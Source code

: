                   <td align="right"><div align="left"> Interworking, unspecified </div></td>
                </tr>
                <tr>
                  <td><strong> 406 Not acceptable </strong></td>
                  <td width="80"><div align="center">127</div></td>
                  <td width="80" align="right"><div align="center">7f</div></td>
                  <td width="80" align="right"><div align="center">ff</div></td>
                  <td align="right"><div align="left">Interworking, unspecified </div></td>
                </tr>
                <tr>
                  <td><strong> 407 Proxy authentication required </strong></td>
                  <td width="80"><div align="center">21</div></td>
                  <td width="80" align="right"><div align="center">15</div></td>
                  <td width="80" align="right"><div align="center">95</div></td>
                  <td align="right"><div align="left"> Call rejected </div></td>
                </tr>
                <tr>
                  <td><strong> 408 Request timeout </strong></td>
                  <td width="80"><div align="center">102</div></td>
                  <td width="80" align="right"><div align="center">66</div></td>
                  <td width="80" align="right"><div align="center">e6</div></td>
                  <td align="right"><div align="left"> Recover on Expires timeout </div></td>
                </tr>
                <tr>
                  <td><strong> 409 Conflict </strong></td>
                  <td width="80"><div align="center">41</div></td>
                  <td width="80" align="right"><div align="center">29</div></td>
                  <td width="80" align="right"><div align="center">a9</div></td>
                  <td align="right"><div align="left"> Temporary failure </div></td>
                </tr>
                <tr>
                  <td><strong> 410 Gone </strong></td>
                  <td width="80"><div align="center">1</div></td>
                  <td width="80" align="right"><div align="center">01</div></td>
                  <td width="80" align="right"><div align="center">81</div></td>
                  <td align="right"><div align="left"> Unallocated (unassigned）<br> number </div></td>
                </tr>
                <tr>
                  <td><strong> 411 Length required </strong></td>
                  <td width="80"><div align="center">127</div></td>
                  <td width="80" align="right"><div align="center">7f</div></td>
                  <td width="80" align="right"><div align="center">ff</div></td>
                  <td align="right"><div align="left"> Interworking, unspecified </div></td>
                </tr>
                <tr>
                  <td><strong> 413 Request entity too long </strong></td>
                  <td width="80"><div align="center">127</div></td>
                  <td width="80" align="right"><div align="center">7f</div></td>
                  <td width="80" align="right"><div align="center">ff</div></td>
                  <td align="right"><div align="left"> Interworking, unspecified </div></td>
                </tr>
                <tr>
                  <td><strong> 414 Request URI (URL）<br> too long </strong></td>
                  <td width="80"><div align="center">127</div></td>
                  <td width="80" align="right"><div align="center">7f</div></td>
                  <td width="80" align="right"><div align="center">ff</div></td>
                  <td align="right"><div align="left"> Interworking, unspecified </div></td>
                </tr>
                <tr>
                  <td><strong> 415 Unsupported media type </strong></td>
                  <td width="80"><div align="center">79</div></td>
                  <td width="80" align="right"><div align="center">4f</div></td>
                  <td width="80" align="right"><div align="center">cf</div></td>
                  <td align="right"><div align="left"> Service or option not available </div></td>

##############################

» **WORK INSTRUCTIONS**
When a line in the material above includes "Request", report that line by copying it.

» **SOLUTION TO THE PROBLEM**
                  <td><strong> 408 Request timeout </strong></td>
                  <td><strong> 413 Request entity too long </strong></td>
                  <td><strong> 414 Request URI (URL）<br> too long </strong></td>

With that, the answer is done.